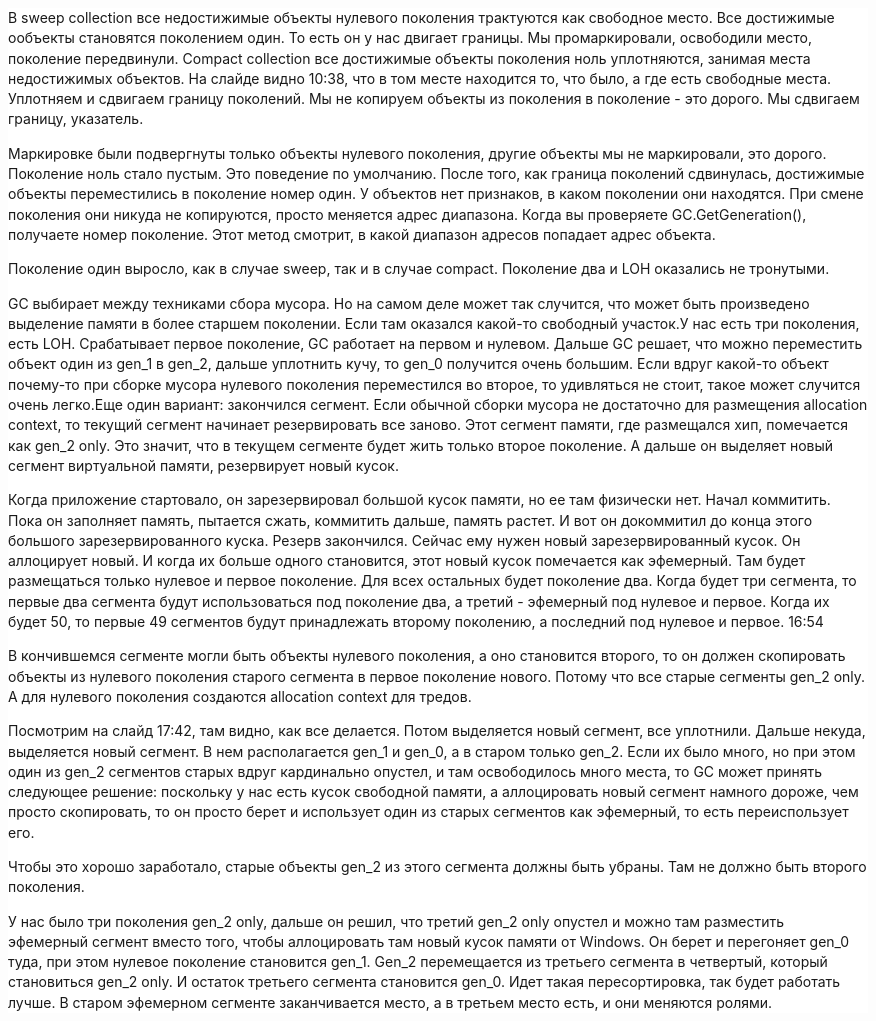  В sweep collection все недостижимые объекты нулевого поколения трактуются как свободное место. Все достижимые ообъекты становятся поколением один. То есть он у нас двигает границы. Мы промаркировали, освободили место, поколение передвинули. Compact collection все достижимые объекты поколения ноль уплотняются, занимая места недостижимых объектов. На слайде видно 10:38, что в том месте находится то, что было, а где есть свободные места. Уплотняем и сдвигаем границу поколений. Мы не копируем объекты из поколения в поколение - это дорого. Мы сдвигаем границу, указатель. 

 Маркировке были подвергнуты только объекты нулевого поколения, другие объекты мы не маркировали, это дорого. Поколение ноль стало пустым. Это поведение по умолчанию. После того, как граница поколений сдвинулась, достижимые объекты переместились в поколение номер один. У объектов нет признаков, в каком поколении они находятся. При смене поколения они никуда не копируются, просто меняется адрес диапазона. Когда вы проверяете GC.GetGeneration(), получаете номер поколение. Этот метод смотрит, в какой диапазон адресов попадает адрес объекта. 

 Поколение один выросло, как в случае sweep, так и в случае compact. Поколение два и LOH оказались не тронутыми.

 GC выбирает между техниками сбора мусора. Но на самом деле может так случится, что может быть произведено выделение памяти в более старшем поколении. Если там оказался какой-то свободный участок.У нас есть три поколения, есть LOH. Срабатывает первое поколение, GC работает на первом и нулевом. Дальше GC решает, что можно переместить объект один из gen_1 в gen_2, дальше уплотнить кучу, то gen_0 получится очень большим. Если вдруг какой-то объект почему-то при сборке мусора нулевого поколения переместился во второе, то удивляться не стоит, такое может случится очень легко.Еще один вариант: закончился сегмент. Если обычной сборки мусора не достаточно для размещения allocation context, то текущий сегмент начинает резервировать все заново. Этот сегмент памяти, где размещался хип, помечается как gen_2 only. Это значит, что в текущем сегменте будет жить только второе поколение. А дальше он выделяет новый сегмент виртуальной памяти, резервирует новый кусок. 

Когда приложение стартовало, он зарезервировал большой кусок памяти, но ее там физически нет. Начал коммитить. Пока он заполняет память, пытается сжать, коммитить дальше, память растет. И вот он докоммитил до конца этого большого зарезервированного куска. Резерв закончился. Сейчас ему нужен новый зарезервированный кусок. Он аллоцирует новый. И когда их больше одного становится, этот новый кусок помечается как  эфемерный. Там будет размещаться только нулевое и первое поколение. Для всех остальных будет поколение два. Когда будет три сегмента, то первые два сегмента будут использоваться под поколение два, а третий - эфемерный под нулевое и первое. Когда их будет 50, то первые 49 сегментов будут принадлежать второму поколению, а последний под нулевое и первое. 16:54 

 В кончившемся сегменте могли быть объекты нулевого поколения, а оно становится второго, то он должен скопировать объекты из нулевого поколения старого сегмента в первое поколение  нового. Потому что все старые сегменты gen_2 only. А для нулевого поколения создаются allocation context для тредов. 

 Посмотрим на слайд 17:42, там видно, как все делается. Потом выделяется новый сегмент, все уплотнили. Дальше некуда, выделяется новый сегмент. В нем располагается gen_1 и gen_0, а в старом только gen_2. Если их было много, но при этом один из gen_2 сегментов старых вдруг кардинально опустел, и там освободилось много места, то GC может принять следующее решение: поскольку у нас есть кусок свободной памяти, а аллоцировать новый сегмент намного дороже, чем просто скопировать, то он просто берет и использует один из старых сегментов как эфемерный, то есть переиспользует его. 

 Чтобы это хорошо заработало, старые объекты gen_2 из этого сегмента должны быть убраны. Там не должно быть второго поколения. 

 У нас было три поколения gen_2 only, дальше он решил, что третий gen_2 only  опустел и можно там разместить эфемерный сегмент вместо того, чтобы аллоцировать там новый кусок памяти от Windows. Он берет и перегоняет gen_0 туда, при этом нулевое поколение становится gen_1. Gen_2 перемещается из третьего сегмента в четвертый, который становиться gen_2 only. И остаток третьего сегмента становится gen_0. Идет такая пересортировка, так будет работать лучше. В старом эфемерном сегменте заканчивается место, а в третьем место есть, и они меняются ролями.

---*---

» Goal of the exercise
Reproduce the listing above exactly, without a single picture.

» Reply to the exercise
  В sweep collection все недостижимые объекты нулевого поколения трактуются как свободное место. Все достижимые ообъекты становятся поколением один. То есть он у нас двигает границы. Мы промаркировали, освободили место, поколение передвинули. Compact collection все достижимые объекты поколения ноль уплотняются, занимая места недостижимых объектов. На слайде видно 10:38, что в том месте находится то, что было, а где есть свободные места. Уплотняем и сдвигаем границу поколений. Мы не копируем объекты из поколения в поколение - это дорого. Мы сдвигаем границу, указатель. 

 Маркировке были подвергнуты только объекты нулевого поколения, другие объекты мы не маркировали, это дорого. Поколение ноль стало пустым. Это поведение по умолчанию. После того, как граница поколений сдвинулась, достижимые объекты переместились в поколение номер один. У объектов нет признаков, в каком поколении они находятся. При смене поколения они никуда не копируются, просто меняется адрес диапазона. Когда вы проверяете GC.GetGeneration(), получаете номер поколение. Этот метод смотрит, в какой диапазон адресов попадает адрес объекта. 

 Поколение один выросло, как в случае sweep, так и в случае compact. Поколение два и LOH оказались не тронутыми.

 GC выбирает между техниками сбора мусора. Но на самом деле может так случится, что может быть произведено выделение памяти в более старшем поколении. Если там оказался какой-то свободный участок.У нас есть три поколения, есть LOH. Срабатывает первое поколение, GC работает на первом и нулевом. Дальше GC решает, что можно переместить объект один из gen_1 в gen_2, дальше уплотнить кучу, то gen_0 получится очень большим. Если вдруг какой-то объект почему-то при сборке мусора нулевого поколения переместился во второе, то удивляться не стоит, такое может случится очень легко.Еще один вариант: закончился сегмент. Если обычной сборки мусора не достаточно для размещения allocation context, то текущий сегмент начинает резервировать все заново. Этот сегмент памяти, где размещался хип, помечается как gen_2 only. Это значит, что в текущем сегменте будет жить только второе поколение. А дальше он выделяет новый сегмент виртуальной памяти, резервирует новый кусок. 

Когда приложение стартовало, он зарезервировал большой кусок памяти, но ее там физически нет. Начал коммитить. Пока он заполняет память, пытается сжать, коммитить дальше, память растет. И вот он докоммитил до конца этого большого зарезервированного куска. Резерв закончился. Сейчас ему нужен новый зарезервированный кусок. Он аллоцирует новый. И когда их больше одного становится, этот новый кусок помечается как  эфемерный. Там будет размещаться только нулевое и первое поколение. Для всех остальных будет поколение два. Когда будет три сегмента, то первые два сегмента будут использоваться под поколение два, а третий - эфемерный под нулевое и первое. Когда их будет 50, то первые 49 сегментов будут принадлежать второму поколению, а последний под нулевое и первое. 16:54 

 В кончившемся сегменте могли быть объекты нулевого поколения, а оно становится второго, то он должен скопировать объекты из нулевого поколения старого сегмента в первое поколение  нового. Потому что все старые сегменты gen_2 only. А для нулевого поколения создаются allocation context для тредов. 

 Посмотрим на слайд 17:42, там видно, как все делается. Потом выделяется новый сегмент, все уплотнили. Дальше некуда, выделяется новый сегмент. В нем располагается gen_1 и gen_0, а в старом только gen_2. Если их было много, но при этом один из gen_2 сегментов старых вдруг кардинально опустел, и там освободилось много места, то GC может принять следующее решение: поскольку у нас есть кусок свободной памяти, а аллоцировать новый сегмент намного дороже, чем просто скопировать, то он просто берет и использует один из старых сегментов как эфемерный, то есть переиспользует его. 

 Чтобы это хорошо заработало, старые объекты gen_2 из этого сегмента должны быть убраны. Там не должно быть второго поколения. 

 У нас было три поколения gen_2 only, дальше он решил, что третий gen_2 only  опустел и можно там разместить эфемерный сегмент вместо того, чтобы аллоцировать там новый кусок памяти от Windows. Он берет и перегоняет gen_0 туда, при этом нулевое поколение становится gen_1. Gen_2 перемещается из третьего сегмента в четвертый, который становиться gen_2 only. И остаток третьего сегмента становится gen_0. Идет такая пересортировка, так будет работать лучше. В старом эфемерном сегменте заканчивается место, а в третьем место есть, и они меняются ролями.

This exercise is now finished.